Given records
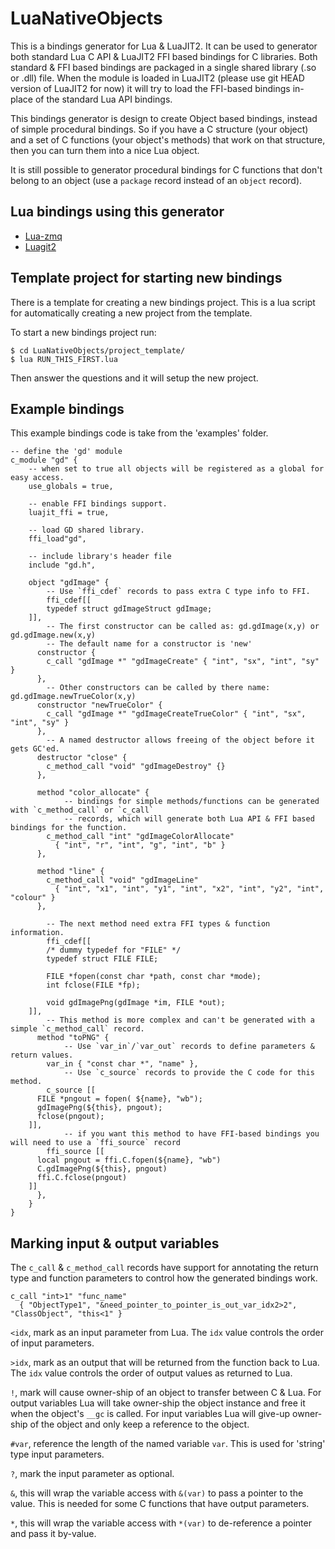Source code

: LuaNativeObjects
================

This is a bindings generator for Lua & LuaJIT2.  It can be used to generator both standard Lua C API & LuaJIT2 FFI based bindings for C libraries.  Both standard & FFI based bindings are packaged in a single shared library (.so or .dll) file.  When the module is loaded in LuaJIT2 (please use git HEAD version of LuaJIT2 for now) it will try to load the FFI-based bindings in-place of the standard Lua API bindings.

This bindings generator is design to create Object based bindings, instead of simple procedural bindings.  So if you have a C structure (your object) and a set of C functions (your object's methods) that work on that structure, then you can turn them into a nice Lua object.

It is still possible to generator procedural bindings for C functions that don't belong to an object (use a `package` record instead of an `object` record).


Lua bindings using this generator
---------------------------------

* [Lua-zmq](http://github.com/Neopallium/lua-zmq)
* [Luagit2](http://github.com/Neopallium/luagit2)


Template project for starting new bindings
------------------------------------------

There is a template for creating a new bindings project.  This is a lua script for automatically creating a new project from the template.

To start a new bindings project run:

	$ cd LuaNativeObjects/project_template/
	$ lua RUN_THIS_FIRST.lua

Then answer the questions and it will setup the new project.


Example bindings
----------------

This example bindings code is take from the 'examples' folder.

	-- define the 'gd' module
	c_module "gd" {
		-- when set to true all objects will be registered as a global for easy access.
		use_globals = true,
		
		-- enable FFI bindings support.
		luajit_ffi = true,
		
		-- load GD shared library.
		ffi_load"gd",
		
		-- include library's header file
		include "gd.h",
	
		object "gdImage" {
			-- Use `ffi_cdef` records to pass extra C type info to FFI.
			ffi_cdef[[
			typedef struct gdImageStruct gdImage;
		]],
			-- The first constructor can be called as: gd.gdImage(x,y) or gd.gdImage.new(x,y)
			-- The default name for a constructor is 'new'
		  constructor {
		    c_call "gdImage *" "gdImageCreate" { "int", "sx", "int", "sy" }
		  },
			-- Other constructors can be called by there name: gd.gdImage.newTrueColor(x,y)
		  constructor "newTrueColor" {
		    c_call "gdImage *" "gdImageCreateTrueColor" { "int", "sx", "int", "sy" }
		  },
			-- A named destructor allows freeing of the object before it gets GC'ed.
		  destructor "close" {
		    c_method_call "void" "gdImageDestroy" {}
		  },
		
		  method "color_allocate" {
				-- bindings for simple methods/functions can be generated with `c_method_call` or `c_call`
				-- records, which will generate both Lua API & FFI based bindings for the function.
		    c_method_call "int" "gdImageColorAllocate"
		      { "int", "r", "int", "g", "int", "b" }
		  },
		
		  method "line" {
		    c_method_call "void" "gdImageLine"
		      { "int", "x1", "int", "y1", "int", "x2", "int", "y2", "int", "colour" }
		  },
		
			-- The next method need extra FFI types & function information.
			ffi_cdef[[
			/* dummy typedef for "FILE" */
			typedef struct FILE FILE;
		
			FILE *fopen(const char *path, const char *mode);
			int fclose(FILE *fp);
		
			void gdImagePng(gdImage *im, FILE *out);
		]],
			-- This method is more complex and can't be generated with a simple `c_method_call` record.
		  method "toPNG" {
				-- Use `var_in`/`var_out` records to define parameters & return values.
		    var_in { "const char *", "name" },
				-- Use `c_source` records to provide the C code for this method.
		    c_source [[
		  FILE *pngout = fopen( ${name}, "wb");
		  gdImagePng(${this}, pngout);
		  fclose(pngout);
		]],
				-- if you want this method to have FFI-based bindings you will need to use a `ffi_source` record
		    ffi_source [[
		  local pngout = ffi.C.fopen(${name}, "wb")
		  C.gdImagePng(${this}, pngout)
		  ffi.C.fclose(pngout)
		]]
		  },
		}
	}

Marking input & output variables
--------------------------------

The `c_call` & `c_method_call` records have support for annotating the return type and function parameters to control how the generated bindings work.

	c_call "int>1" "func_name"
	  { "ObjectType1", "&need_pointer_to_pointer_is_out_var_idx2>2", "ClassObject", "this<1" }

`<idx`, mark as an input parameter from Lua.  The `idx` value controls the order of input parameters.

`>idx`, mark as an output that will be returned from the function back to Lua.  The `idx` value controls the order of output values as returned to Lua.

`!`, mark will cause owner-ship of an object to transfer between C & Lua.
For output variables Lua will take owner-ship the object instance and free it when the object's `__gc` is called.
For input variables Lua will give-up owner-ship of the object and only keep a reference to the object.

`#var`, reference the length of the named variable `var`.  This is used for 'string' type input parameters.

`?`, mark the input parameter as optional.

`&`, this will wrap the variable access with `&(var)` to pass a pointer to the value.  This is needed for some C functions that have output parameters.

`*`, this will wrap the variable access with `*(var)` to de-reference a pointer and pass it by-value.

Assignment
Each entry must be set down word for word; no image may be carried over.

Output of the exercise
Source code

: LuaNativeObjects
================

This is a bindings generator for Lua & LuaJIT2.  It can be used to generator both standard Lua C API & LuaJIT2 FFI based bindings for C libraries.  Both standard & FFI based bindings are packaged in a single shared library (.so or .dll) file.  When the module is loaded in LuaJIT2 (please use git HEAD version of LuaJIT2 for now) it will try to load the FFI-based bindings in-place of the standard Lua API bindings.

This bindings generator is design to create Object based bindings, instead of simple procedural bindings.  So if you have a C structure (your object) and a set of C functions (your object's methods) that work on that structure, then you can turn them into a nice Lua object.

It is still possible to generator procedural bindings for C functions that don't belong to an object (use a `package` record instead of an `object` record).


Lua bindings using this generator
---------------------------------

* [Lua-zmq](http://github.com/Neopallium/lua-zmq)
* [Luagit2](http://github.com/Neopallium/luagit2)


Template project for starting new bindings
------------------------------------------

There is a template for creating a new bindings project.  This is a lua script for automatically creating a new project from the template.

To start a new bindings project run:

	$ cd LuaNativeObjects/project_template/
	$ lua RUN_THIS_FIRST.lua

Then answer the questions and it will setup the new project.


Example bindings
----------------

This example bindings code is take from the 'examples' folder.

	-- define the 'gd' module
	c_module "gd" {
		-- when set to true all objects will be registered as a global for easy access.
		use_globals = true,
		
		-- enable FFI bindings support.
		luajit_ffi = true,
		
		-- load GD shared library.
		ffi_load"gd",
		
		-- include library's header file
		include "gd.h",
	
		object "gdImage" {
			-- Use `ffi_cdef` records to pass extra C type info to FFI.
			ffi_cdef[[
			typedef struct gdImageStruct gdImage;
		]],
			-- The first constructor can be called as: gd.gdImage(x,y) or gd.gdImage.new(x,y)
			-- The default name for a constructor is 'new'
		  constructor {
		    c_call "gdImage *" "gdImageCreate" { "int", "sx", "int", "sy" }
		  },
			-- Other constructors can be called by there name: gd.gdImage.newTrueColor(x,y)
		  constructor "newTrueColor" {
		    c_call "gdImage *" "gdImageCreateTrueColor" { "int", "sx", "int", "sy" }
		  },
			-- A named destructor allows freeing of the object before it gets GC'ed.
		  destructor "close" {
		    c_method_call "void" "gdImageDestroy" {}
		  },
		
		  method "color_allocate" {
				-- bindings for simple methods/functions can be generated with `c_method_call` or `c_call`
				-- records, which will generate both Lua API & FFI based bindings for the function.
		    c_method_call "int" "gdImageColorAllocate"
		      { "int", "r", "int", "g", "int", "b" }
		  },
		
		  method "line" {
		    c_method_call "void" "gdImageLine"
		      { "int", "x1", "int", "y1", "int", "x2", "int", "y2", "int", "colour" }
		  },
		
			-- The next method need extra FFI types & function information.
			ffi_cdef[[
			/* dummy typedef for "FILE" */
			typedef struct FILE FILE;
		
			FILE *fopen(const char *path, const char *mode);
			int fclose(FILE *fp);
		
			void gdImagePng(gdImage *im, FILE *out);
		]],
			-- This method is more complex and can't be generated with a simple `c_method_call` record.
		  method "toPNG" {
				-- Use `var_in`/`var_out` records to define parameters & return values.
		    var_in { "const char *", "name" },
				-- Use `c_source` records to provide the C code for this method.
		    c_source [[
		  FILE *pngout = fopen( ${name}, "wb");
		  gdImagePng(${this}, pngout);
		  fclose(pngout);
		]],
				-- if you want this method to have FFI-based bindings you will need to use a `ffi_source` record
		    ffi_source [[
		  local pngout = ffi.C.fopen(${name}, "wb")
		  C.gdImagePng(${this}, pngout)
		  ffi.C.fclose(pngout)
		]]
		  },
		}
	}

Marking input & output variables
--------------------------------

The `c_call` & `c_method_call` records have support for annotating the return type and function parameters to control how the generated bindings work.

	c_call "int>1" "func_name"
	  { "ObjectType1", "&need_pointer_to_pointer_is_out_var_idx2>2", "ClassObject", "this<1" }

`<idx`, mark as an input parameter from Lua.  The `idx` value controls the order of input parameters.

`>idx`, mark as an output that will be returned from the function back to Lua.  The `idx` value controls the order of output values as returned to Lua.

`!`, mark will cause owner-ship of an object to transfer between C & Lua.
For output variables Lua will take owner-ship the object instance and free it when the object's `__gc` is called.
For input variables Lua will give-up owner-ship of the object and only keep a reference to the object.

`#var`, reference the length of the named variable `var`.  This is used for 'string' type input parameters.

`?`, mark the input parameter as optional.

`&`, this will wrap the variable access with `&(var)` to pass a pointer to the value.  This is needed for some C functions that have output parameters.

`*`, this will wrap the variable access with `*(var)` to de-reference a pointer and pass it by-value.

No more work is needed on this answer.